== Materials provided ==
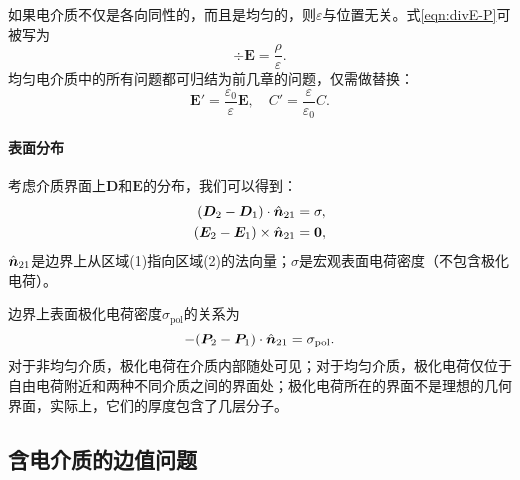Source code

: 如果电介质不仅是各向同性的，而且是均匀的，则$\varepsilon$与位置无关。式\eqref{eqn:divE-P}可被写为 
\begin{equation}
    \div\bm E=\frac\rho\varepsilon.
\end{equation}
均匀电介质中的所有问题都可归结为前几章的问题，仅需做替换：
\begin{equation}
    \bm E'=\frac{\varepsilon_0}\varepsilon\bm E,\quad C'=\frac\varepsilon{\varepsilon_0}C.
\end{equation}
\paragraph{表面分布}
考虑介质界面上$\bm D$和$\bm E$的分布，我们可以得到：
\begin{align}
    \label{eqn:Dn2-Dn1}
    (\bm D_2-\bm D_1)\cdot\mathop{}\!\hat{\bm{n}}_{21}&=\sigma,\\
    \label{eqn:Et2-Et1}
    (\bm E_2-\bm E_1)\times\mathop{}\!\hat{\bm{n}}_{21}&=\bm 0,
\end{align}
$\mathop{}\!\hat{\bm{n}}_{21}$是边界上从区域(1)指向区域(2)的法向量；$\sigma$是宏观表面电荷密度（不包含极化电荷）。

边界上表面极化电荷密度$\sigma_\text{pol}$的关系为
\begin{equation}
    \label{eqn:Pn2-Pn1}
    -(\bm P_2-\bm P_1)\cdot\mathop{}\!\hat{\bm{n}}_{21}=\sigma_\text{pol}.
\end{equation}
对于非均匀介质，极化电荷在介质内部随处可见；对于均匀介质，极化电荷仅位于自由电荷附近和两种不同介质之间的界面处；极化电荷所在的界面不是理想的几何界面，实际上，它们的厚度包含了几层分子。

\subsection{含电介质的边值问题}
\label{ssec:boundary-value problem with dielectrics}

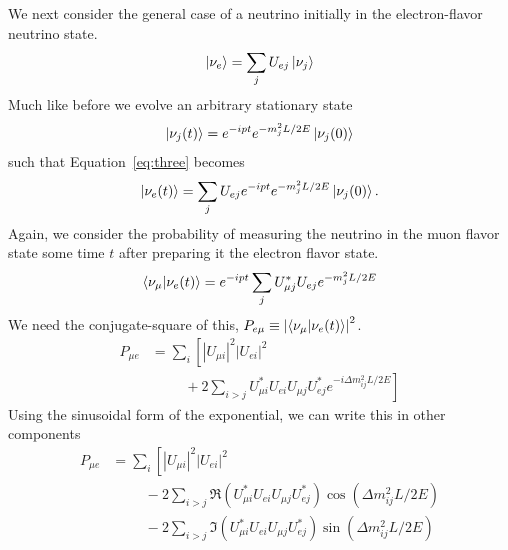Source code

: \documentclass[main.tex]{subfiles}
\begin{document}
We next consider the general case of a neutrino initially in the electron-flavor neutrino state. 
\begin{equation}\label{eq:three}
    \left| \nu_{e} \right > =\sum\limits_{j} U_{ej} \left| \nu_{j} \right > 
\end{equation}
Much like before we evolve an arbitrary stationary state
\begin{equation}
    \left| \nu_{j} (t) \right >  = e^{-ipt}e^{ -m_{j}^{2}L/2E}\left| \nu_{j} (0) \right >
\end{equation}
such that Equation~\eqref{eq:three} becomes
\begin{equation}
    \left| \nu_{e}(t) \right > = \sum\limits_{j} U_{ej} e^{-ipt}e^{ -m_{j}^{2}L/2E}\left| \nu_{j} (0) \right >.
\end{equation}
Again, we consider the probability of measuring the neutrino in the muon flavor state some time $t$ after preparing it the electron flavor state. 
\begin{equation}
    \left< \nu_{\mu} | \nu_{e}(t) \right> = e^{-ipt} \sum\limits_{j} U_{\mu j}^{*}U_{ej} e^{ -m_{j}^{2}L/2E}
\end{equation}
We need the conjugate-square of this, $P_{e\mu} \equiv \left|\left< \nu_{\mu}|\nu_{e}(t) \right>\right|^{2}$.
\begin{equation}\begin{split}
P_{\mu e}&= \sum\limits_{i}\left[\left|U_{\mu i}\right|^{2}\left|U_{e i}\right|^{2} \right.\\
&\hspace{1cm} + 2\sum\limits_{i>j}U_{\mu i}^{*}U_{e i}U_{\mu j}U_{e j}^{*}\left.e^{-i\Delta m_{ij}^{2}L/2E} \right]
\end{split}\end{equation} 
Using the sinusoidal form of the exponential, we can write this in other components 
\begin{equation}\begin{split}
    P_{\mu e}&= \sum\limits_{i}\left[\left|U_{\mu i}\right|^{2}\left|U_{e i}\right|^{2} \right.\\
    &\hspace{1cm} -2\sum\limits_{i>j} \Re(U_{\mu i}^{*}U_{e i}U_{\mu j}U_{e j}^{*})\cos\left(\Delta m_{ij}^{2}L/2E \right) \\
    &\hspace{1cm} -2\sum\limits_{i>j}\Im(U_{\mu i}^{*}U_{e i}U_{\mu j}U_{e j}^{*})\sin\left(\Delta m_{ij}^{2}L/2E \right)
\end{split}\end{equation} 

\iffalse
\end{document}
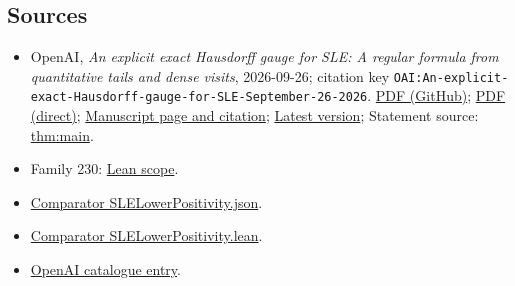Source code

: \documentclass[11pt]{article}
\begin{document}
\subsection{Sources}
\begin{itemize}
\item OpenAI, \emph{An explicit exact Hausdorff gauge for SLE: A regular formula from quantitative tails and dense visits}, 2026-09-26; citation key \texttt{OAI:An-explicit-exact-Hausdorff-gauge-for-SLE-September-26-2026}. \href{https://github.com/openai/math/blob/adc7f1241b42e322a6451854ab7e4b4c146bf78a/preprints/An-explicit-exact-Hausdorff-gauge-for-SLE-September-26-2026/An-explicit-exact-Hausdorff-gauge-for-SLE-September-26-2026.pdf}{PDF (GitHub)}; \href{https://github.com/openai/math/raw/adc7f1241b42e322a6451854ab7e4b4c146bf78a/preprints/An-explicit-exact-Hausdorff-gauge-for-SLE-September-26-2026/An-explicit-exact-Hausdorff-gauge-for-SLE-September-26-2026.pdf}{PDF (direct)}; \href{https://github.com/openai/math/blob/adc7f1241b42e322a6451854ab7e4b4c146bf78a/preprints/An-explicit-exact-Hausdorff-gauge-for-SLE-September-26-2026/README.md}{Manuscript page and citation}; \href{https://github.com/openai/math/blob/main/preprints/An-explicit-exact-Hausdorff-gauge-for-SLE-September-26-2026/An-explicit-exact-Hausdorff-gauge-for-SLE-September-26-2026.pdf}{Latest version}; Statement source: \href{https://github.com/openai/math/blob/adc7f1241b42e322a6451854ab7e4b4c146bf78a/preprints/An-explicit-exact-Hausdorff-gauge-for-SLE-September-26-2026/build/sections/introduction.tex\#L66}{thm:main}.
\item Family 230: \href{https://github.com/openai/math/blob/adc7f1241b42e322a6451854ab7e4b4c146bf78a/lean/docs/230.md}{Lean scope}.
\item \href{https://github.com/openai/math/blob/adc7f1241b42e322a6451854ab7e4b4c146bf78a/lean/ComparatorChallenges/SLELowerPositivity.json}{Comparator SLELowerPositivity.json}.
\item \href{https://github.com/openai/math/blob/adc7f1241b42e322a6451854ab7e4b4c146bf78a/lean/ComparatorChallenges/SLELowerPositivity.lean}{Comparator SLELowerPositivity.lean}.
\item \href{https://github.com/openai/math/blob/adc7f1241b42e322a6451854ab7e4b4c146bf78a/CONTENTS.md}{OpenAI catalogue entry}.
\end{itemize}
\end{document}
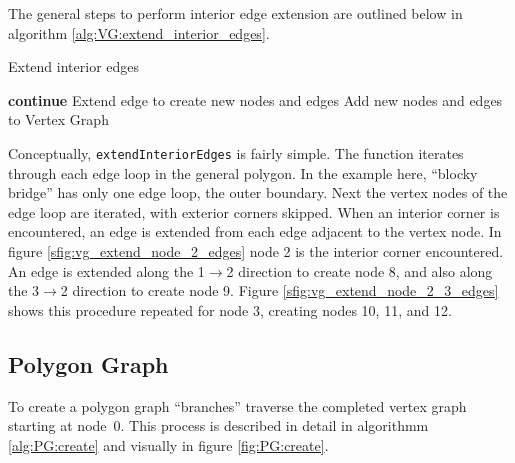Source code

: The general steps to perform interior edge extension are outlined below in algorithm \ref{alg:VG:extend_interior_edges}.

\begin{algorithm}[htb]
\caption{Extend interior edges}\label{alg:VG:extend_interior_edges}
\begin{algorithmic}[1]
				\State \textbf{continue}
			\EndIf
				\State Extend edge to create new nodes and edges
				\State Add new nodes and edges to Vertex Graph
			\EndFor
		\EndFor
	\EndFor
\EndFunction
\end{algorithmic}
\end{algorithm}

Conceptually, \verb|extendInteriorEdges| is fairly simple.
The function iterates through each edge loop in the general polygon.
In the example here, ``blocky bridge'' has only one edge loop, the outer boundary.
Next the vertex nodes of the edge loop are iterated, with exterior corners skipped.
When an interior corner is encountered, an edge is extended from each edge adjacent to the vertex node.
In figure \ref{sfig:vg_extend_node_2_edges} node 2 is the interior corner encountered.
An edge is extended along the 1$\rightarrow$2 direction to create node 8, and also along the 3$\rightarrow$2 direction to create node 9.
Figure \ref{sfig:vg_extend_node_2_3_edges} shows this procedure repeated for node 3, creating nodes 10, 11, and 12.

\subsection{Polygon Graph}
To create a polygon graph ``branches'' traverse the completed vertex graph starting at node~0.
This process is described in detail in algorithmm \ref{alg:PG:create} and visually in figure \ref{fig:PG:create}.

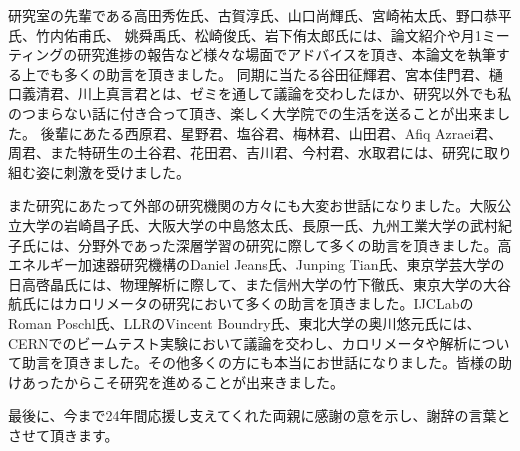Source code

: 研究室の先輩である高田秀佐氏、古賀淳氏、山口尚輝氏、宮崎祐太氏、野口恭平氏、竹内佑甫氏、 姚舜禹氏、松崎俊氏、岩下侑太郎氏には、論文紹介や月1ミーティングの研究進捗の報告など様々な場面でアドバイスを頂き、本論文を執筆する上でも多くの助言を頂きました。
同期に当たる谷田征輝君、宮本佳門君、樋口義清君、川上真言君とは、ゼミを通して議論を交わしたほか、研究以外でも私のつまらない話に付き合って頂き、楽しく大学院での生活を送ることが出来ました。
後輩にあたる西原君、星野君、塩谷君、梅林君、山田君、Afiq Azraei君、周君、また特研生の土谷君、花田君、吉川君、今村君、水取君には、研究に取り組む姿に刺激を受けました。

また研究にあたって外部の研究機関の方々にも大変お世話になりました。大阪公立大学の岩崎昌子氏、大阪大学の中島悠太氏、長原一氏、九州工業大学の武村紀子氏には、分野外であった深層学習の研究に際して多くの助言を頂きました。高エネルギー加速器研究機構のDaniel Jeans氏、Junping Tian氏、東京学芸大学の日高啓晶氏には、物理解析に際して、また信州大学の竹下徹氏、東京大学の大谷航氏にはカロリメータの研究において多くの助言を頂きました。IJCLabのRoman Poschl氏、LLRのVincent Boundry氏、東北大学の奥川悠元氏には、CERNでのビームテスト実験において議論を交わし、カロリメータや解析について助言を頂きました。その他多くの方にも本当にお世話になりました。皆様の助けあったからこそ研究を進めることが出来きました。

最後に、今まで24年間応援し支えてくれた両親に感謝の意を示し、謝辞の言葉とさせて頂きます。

== Task details ==
Go through the material and copy each line in which the word "varepsilon" occurs.

== Solution to this problem ==
: 如果电介质不仅是各向同性的，而且是均匀的，则$\varepsilon$与位置无关。式\eqref{eqn:divE-P}可被写为 
    \div\bm E=\frac\rho\varepsilon.
    \bm E'=\frac{\varepsilon_0}\varepsilon\bm E,\quad C'=\frac\varepsilon{\varepsilon_0}C.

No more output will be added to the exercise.